Boulevard Theatre, Los Angeles, California - August 15, 1926
WEST COAST GREATER MOVIE SEASON
The Wilderness Woman
Wednesday, Thursday, Friday and Saturday
MATINEES ALL SEATS 25c
ON THE STAGE
CALIFORNIA'S GREATEST ENTERTAINMENT
VOL. II WEEK OF AUGUST 15,
1926 No. 45
THE THEATRE WITH DISTINCTION
Monday, Tuesday, August
Charles Ray -- in the habiliments of an American millionaire's son -- and no trace of the country about him; Joan Crawford, glittering beauty in the drab costume and character of an Apache dancing girl in the Paris underworld; douglas Gilmore, delineator of aristocratic Britishers, as "The Cat,"" sinister ruler of the Apache gangsters of Paris -- these are some of the surprises in store for screen fans in "Paris," Edmund Goulding's new Metro-Goldwyn-Mayer production coming to the Boulevard, August 15.

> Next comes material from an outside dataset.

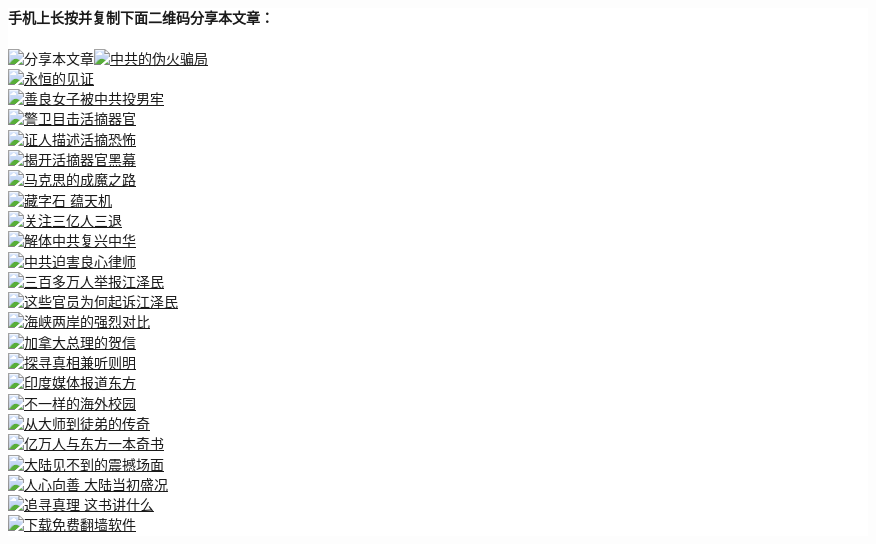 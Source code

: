<strong>手机上长按并复制下面二维码分享本文章：</strong><br><br><img src="https://chart.apis.google.com/chart?cht=qr&chs=240x240&choe=UTF-8&chld=M|2&chl=https://github.com/19920513/djy/blob/master/gb/14/7/11/n4197825.md%231" title="分享本文章"></td><td VALIGN=TOP><a href="https://github.com/19920513/djy/blob/master/gb/16/1/21/n4622075.md?dfh#1" target="_blank"><img src="https://raw.githubusercontent.com/19920513/djy/master/gb/300/wei-f1.jpg" title="中共的伪火骗局"  alt="中共的伪火骗局"></a><br><a href="https://github.com/19920513/www/blob/master/README.md?dfh#9" target="_blank"><img src="https://raw.githubusercontent.com/19920513/djy/master/gb/300/yong-h.jpg" title="永恒的见证"  alt="永恒的见证"></a><br><a href="https://github.com/19920513/djy/blob/master/gb/13/9/29/n3974789.md?dfh#1" target="_blank"><img src="https://raw.githubusercontent.com/19920513/djy/master/gb/300/shang-lnz.jpg" title="善良女子被中共投男牢"  alt="善良女子被中共投男牢"></a><br><a href="https://github.com/19920513/djy/blob/master/gb/16/3/16/n4663449.md?dfh#1" target="_blank"><img src="https://raw.githubusercontent.com/19920513/djy/master/gb/300/huo-z3.jpg" title="警卫目击活摘器官"  alt="警卫目击活摘器官"></a><br><a href="https://github.com/19920513/djy/blob/master/gb/16/8/7/n8177641.md?dfh#1" target="_blank"><img src="https://raw.githubusercontent.com/19920513/djy/master/gb/300/huo-z4.jpg" title="证人描述活摘恐怖"  alt="证人描述活摘恐怖"></a><br><a href="https://github.com/19920513/djy/blob/master/gb/10/4/19/n2881569.md?dfh#1" target="_blank"><img src="https://raw.githubusercontent.com/19920513/djy/master/gb/300/huo-z1.jpg" title="揭开活摘器官黑幕"  alt="揭开活摘器官黑幕"></a><br><a href="https://github.com/19920513/djy/blob/master/gb/10/11/7/n3077476.md?dfh#1" target="_blank"><img src="https://raw.githubusercontent.com/19920513/djy/master/gb/300/ma-ks.jpg" title="马克思的成魔之路"  alt="马克思的成魔之路"></a><br><a href="https://github.com/19920513/djy/blob/master/gb/14/6/9/n4173977.md?dfh#1" target="_blank"><img src="https://raw.githubusercontent.com/19920513/djy/master/gb/300/chang-zs.jpg" title="藏字石 蕴天机"  alt="藏字石 蕴天机"></a><br><a href="https://github.com/19920513/djy/blob/master/gb/18/5/10/n10381511.md?dfh#1" target="_blank"><img src="https://raw.githubusercontent.com/19920513/djy/master/gb/300/st1.jpg" title="关注三亿人三退"  alt="关注三亿人三退"></a><br><a href="https://github.com/19920513/djy/blob/master/gb/18/3/21/n10237682.md?dfh#1" target="_blank"><img src="https://raw.githubusercontent.com/19920513/djy/master/gb/300/jie-t.jpg" title="解体中共复兴中华"  alt="解体中共复兴中华"></a><br><a href="https://github.com/19920513/djy/blob/master/gb/9/2/9/n2422991.md?dfh#1" target="_blank"><img src="https://raw.githubusercontent.com/19920513/djy/master/gb/300/gao-zs.jpg" title="中共迫害良心律师"  alt="中共迫害良心律师"></a><br><a href="https://github.com/19920513/djy/blob/master/gb/18/12/9/n10900044.md?dfh#1" target="_blank"><img src="https://raw.githubusercontent.com/19920513/djy/master/gb/300/sj1.jpg" title="三百多万人举报江泽民"  alt="三百多万人举报江泽民"></a><br><a href="https://github.com/19920513/djy/blob/master/gb/18/8/28/n10672014.md?dfh#1" target="_blank"><img src="https://raw.githubusercontent.com/19920513/djy/master/gb/300/sj2.jpg" title="这些官员为何起诉江泽民"  alt="这些官员为何起诉江泽民"></a><br><a href="https://github.com/19920513/djy/blob/master/gb/8/12/18/n2367165.md?dfh#1" target="_blank"><img src="https://raw.githubusercontent.com/19920513/djy/master/gb/300/liangan.jpg" title="海峡两岸的强烈对比"  alt="海峡两岸的强烈对比"></a><br><a href="https://github.com/19920513/djy/blob/master/gb/15/12/10/n4593139.md?dfh#1" target="_blank"><img src="https://raw.githubusercontent.com/19920513/djy/master/gb/300/jia-ndzl.jpg" title="加拿大总理的贺信"  alt="加拿大总理的贺信"></a><br><a href="https://github.com/19920513/djy/blob/master/gb/11/6/17/n3289382.md?dfh#1" target="_blank"><img src="https://raw.githubusercontent.com/19920513/djy/master/gb/300/xiao-wd.jpg" title="探寻真相兼听则明"  alt="探寻真相兼听则明"></a><br><a href="https://github.com/19920513/djy/blob/master/gb/18/10/27/n10812623.md?dfh#1" target="_blank"><img src="https://raw.githubusercontent.com/19920513/djy/master/gb/300/yindu.jpg" title="印度媒体报道东方"  alt="印度媒体报道东方"></a><br><a href="https://github.com/19920513/djy/blob/master/gb/18/6/9/n10469652.md?dfh#1" target="_blank"><img src="https://raw.githubusercontent.com/19920513/djy/master/gb/300/xie-j.jpg" title="不一样的海外校园"  alt="不一样的海外校园"></a><br><a href="https://github.com/19920513/djy/blob/master/gb/7/4/5/n1669415.md?dfh#1" target="_blank"><img src="https://raw.githubusercontent.com/19920513/djy/master/gb/300/li-up.jpg" title="从大师到徒弟的传奇"  alt="从大师到徒弟的传奇"></a><br><a href="https://github.com/19920513/djy/blob/master/gb/17/5/26/n9191512.md?dfh#1" target="_blank"><img src="https://raw.githubusercontent.com/19920513/djy/master/gb/300/zfl2.jpg" title="亿万人与东方一本奇书"  alt="亿万人与东方一本奇书"></a><br><a href="https://github.com/19920513/djy/blob/master/gb/13/11/27/n4020290.md?dfh#1" target="_blank"><img src="https://raw.githubusercontent.com/19920513/djy/master/gb/300/zhen-h.jpg" title="大陆见不到的震撼场面"  alt="大陆见不到的震撼场面"></a><br><a href="https://github.com/19920513/djy/blob/master/gb/15/7/17/n4482910.md?dfh#1" target="_blank"><img src="https://raw.githubusercontent.com/19920513/djy/master/gb/300/dalu-sk.jpg" title="人心向善 大陆当初盛况"  alt="人心向善 大陆当初盛况"></a><br><a href="https://github.com/19920513/djy/blob/master/gb/19/1/5/n10955468.md?dfh#1" target="_blank"><img src="https://raw.githubusercontent.com/19920513/djy/master/gb/300/zfl1.jpg" title="追寻真理 这书讲什么"  alt="追寻真理 这书讲什么"></a><br><a href="https://github.com/19920513/www/blob/master/README.md?dfh#1" target="_blank"><img src="https://raw.githubusercontent.com/19920513/djy/master/gb/300/fq1.jpg" title="下载免费翻墙软件"  alt="下载免费翻墙软件"></a><br></td></tr></table>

It is a vivid, exotic tale of Paris -- not the glitter-night life -- but the other side of Paris -- among the Apaches and desperadoes who form a world of their own in a subterranean kingdom. It is a gripping mystery drama in which the actors themselves, in the diversity of their roles, create an atmosphere of suspense that is carried out through every moment of the tense drama. And -- there are laughs galore, too. Goulding has evolved what is undoubtedly as great a piece of entertainment as has ever graced the screen menu.
The cast is notable, including Douglas Gilmore, Mme. Rose Dione, Michael Vasaroff, jean Galeron and others of note.
Trixis Friganza -- Grand Duchess of Comedy -- Dewey Barto and Geo. Mann, as Mutt and Jeff, O'Rourkes Duo, as Hans and Fritz, Mary Jane Lewis as Tillie the Toiler, and Spark Plug, The Skipper of Toonerville Trolley, Juggs, and Barney Google, and various other characters will be portrayed by well known stage folks.
The critics of several well known Los angeles newspaper voice their opinion in the following manner...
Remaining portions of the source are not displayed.